[ovirt-users] oVirt selft-hosted with NFS on top gluster

Thu Sep 7 10:47:25 UTC 2017

On Thu, Sep 7, 2017 at 12:52 PM, Abi Askushi <rightkicktech at gmail.com>
wrote:

>
>
> On Thu, Sep 7, 2017 at 10:30 AM, Yaniv Kaul <ykaul at redhat.com> wrote:
>
>>
>>
>> On Thu, Sep 7, 2017 at 10:06 AM, Yaniv Kaul <ykaul at redhat.com> wrote:
>>
>>>
>>>
>>> On Wed, Sep 6, 2017 at 6:08 PM, Abi Askushi <rightkicktech at gmail.com>
>>> wrote:
>>>
>>>> For a first idea I use:
>>>>
>>>> dd if=/dev/zero of=testfile bs=1GB count=1
>>>>
>>>
>>> This is an incorrect way to test performance, for various reasons:
>>> 1. You are not using oflag=direct , thus not using DirectIO, but using
>>> cache.
>>> 2. It's unrealistic - it is very uncommon to write large blocks of zeros
>>> (sometimes during FS creation or wiping). Certainly not 1GB
>>> 3. It is a single thread of IO - again, unrealistic for VM's IO.
>>>
>>> I forgot to mention that I include oflag=direct in my tests. I agree
> though that dd is not the correct way to test, hence I mentioned I just use
> it to get a first feel. More tests are done within the VM benchmarking its
> disk IO (with tools like IOmeter).
>
> I suggest using fio and such. See https://github.com/pcuzner/fio-tools
>>> for example.
>>>
>> Do you have any recommended config file to use for VM workload?
>

Desktops and Servers VMs behave quite differently, so not really. But the
70/30 job is typically a good baseline.

>
>
>>>
>>>>
>>>> When testing on the gluster mount point using above command I hardly
>>>> get 10MB/s. (On the same time the network traffic hardly reaches 100Mbit).
>>>>
>>>> When testing our of the gluster (for example at /root) I get 600 -
>>>> 700MB/s.
>>>>
>>>
>>> That's very fast - from 4 disks doing RAID5? Impressive (unless you use
>>> caching!). Are those HDDs or SSDs/NVMe?
>>>
>>>
>> These are SAS disks.

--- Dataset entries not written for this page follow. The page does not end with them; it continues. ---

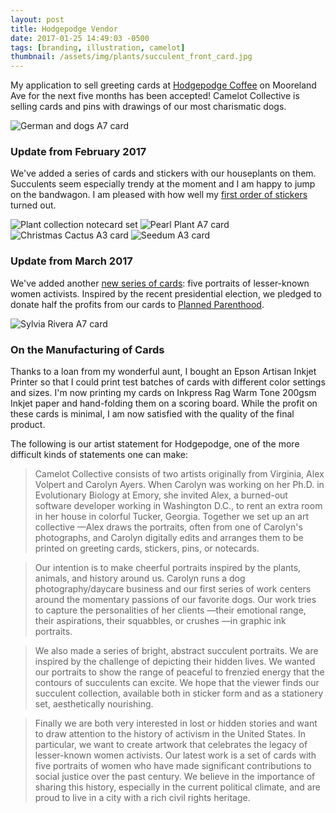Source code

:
 ```yaml
---
layout: post
title: Hodgepodge Vendor
date: 2017-01-25 14:49:03 -0500
tags: [branding, illustration, camelot]
thumbnail: /assets/img/plants/succulent_front_card.jpg
---
```


My application to sell greeting cards at [Hodgepodge Coffee](https://hodgepodgecoffee.com/) on Mooreland Ave for the next five months has been accepted! Camelot Collective is selling cards and pins with drawings of our most charismatic dogs.

<div class="image-series">
  <img class="prototype" src="/assets/img/dogs/german_co_card.jpg" alt="German and dogs A7 card"/>
</div>

### Update from February 2017

We've added a series of cards and stickers with our houseplants on them. Succulents seem especially trendy at the moment and I am happy to jump on the bandwagon. I am pleased with how well my [first order of stickers](https://www.stickermule.com/) turned out.

<div class="image-series">
	<img class="prototype" src="/assets/img/plants/plant_collection.jpg" alt="Plant collection notecard set"/>
	<img class="prototype" src="/assets/img/plants/pearl_plant_card.jpg" alt="Pearl Plant A7 card"/>
	<img class="prototype" src="/assets/img/plants/christmas_cactus_card.jpeg" alt="Christmas Cactus A3 card"/>
  <img class="prototype" src="/assets/img/plants/seedum_card.jpg" alt="Seedum A3 card"/>
</div>

### Update from March 2017

We've added another [new series of cards](https://alexvolpert.com/2017/02/28/women-of-note.html): five portraits of lesser-known women activists. Inspired by the recent presidential election, we pledged to donate half the profits from our cards to [Planned Parenthood](https://www.plannedparenthood.org/get-involved/other-ways-give).

<div class="image-series">
  <img class="prototype" src="/assets/img/women_of_note/dolores_huerta_card.jpeg" alt="Sylvia Rivera A7 card"/>
</div>

### On the Manufacturing of Cards

Thanks to a loan from my wonderful aunt, I bought an Epson Artisan Inkjet Printer so that I could print test batches of cards with different color settings and sizes. I'm now printing my cards on Inkpress Rag Warm Tone 200gsm Inkjet paper and hand-folding them on a scoring board. While the profit on these cards is minimal, I am now satisfied with the quality of the final product.

The following is our artist statement for Hodgepodge, one of the more difficult kinds of statements one can make:

> Camelot Collective consists of two artists originally from Virginia, Alex Volpert and Carolyn Ayers. When Carolyn was working on her Ph.D. in Evolutionary Biology at Emory, she invited Alex, a burned-out software developer working in Washington D.C., to rent an extra room in her house in colorful Tucker, Georgia. Together we set up an art collective —Alex draws the portraits, often from one of Carolyn's photographs, and Carolyn digitally edits and arranges them to be printed on greeting cards, stickers, pins, or notecards.

> Our intention is to make cheerful portraits inspired by the plants, animals, and history around us. Carolyn runs a dog photography/daycare business and our first series of work centers around the momentary passions of our favorite dogs. Our work tries to capture the personalities of her clients —their emotional range, their aspirations, their squabbles, or crushes —in graphic ink portraits.

> We also made a series of bright, abstract succulent portraits. We are inspired by the challenge of depicting their hidden lives. We wanted our portraits to show the range of peaceful to frenzied energy that the contours of succulents can excite. We hope that the viewer finds our succulent collection, available both in sticker form and as a stationery set, aesthetically nourishing.

> Finally we are both very interested in lost or hidden stories and want to draw attention to the history of activism in the United States. In particular, we want to create artwork that celebrates the legacy of lesser-known women activists. Our latest work is a set of cards with five portraits of women who have made significant contributions to social justice over the past century. We believe in the importance of sharing this history, especially in the current political climate, and are proud to live in a city with a rich civil rights heritage.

But there is also a RAID controller with 1GB cache.
>
>
>>>> When I mount the gluster volume with NFS and test on it I get 90 - 100
>>>> MB/s, (almost 10x from gluster results) which is the max I can get
>>>> considering I have only 1 Gbit network for the storage.
>>>>
>>>> Also, when using glusterfs the general VM performance is very poor and
>>>> disk write benchmarks show that is it at least 4 times slower then when the
>>>> VM is hosted on the same data store when NFS mounted.
>>>>
>>>> I don't know why I hitting such a significant performance penalty, and
>>>> every possible tweak that I was able to find out there did not make any
>>>> difference on the performance.
>>>>
>>>> The hardware I am using is pretty decent for the purposes intended:
>>>> 3 nodes, each node having with 32 MB of RAM, 16 physical CPU cores, 2
>>>> TB of storage in RAID5 (4 disks), of which 1.5 TB are sliced for the data
>>>> store of ovirt where VMs are stored.
>>>>
>>>
>> I forgot to ask why are you using RAID 5 with 4 disks and not RAID 10?
>> Same usable capacity, higher performance, same protection and faster
>> recovery, I believe.
>>
> Correction: there are 5 disks of 600GB each. The main reason going with
> RAID 5 was the capacity. With RAID 10 I can use only 4 of them and get only
> 1.1 TB usable, with RAID 5 I get 2.2 TB usable. I agree going with RAID 10
> (+ one additional drive to go with 6 drives) would be better but this is
> what I have now.
>
> Y.
>>
>>
>>> You have not mentioned your NIC speeds. Please ensure all work well,
>>> with 10g.
>>> Is the network dedicated for Gluster traffic? How are they connected?
>>>
>>>
>> I have mentioned that I have 1 Gbit dedicated for the storage. A
> different network is used for this and a dedicated 1Gbit switch. The
> throughput has been confirmed between all nodes with iperf.
>

Oh.... With 1Gb, you can't get more than 100+MBps...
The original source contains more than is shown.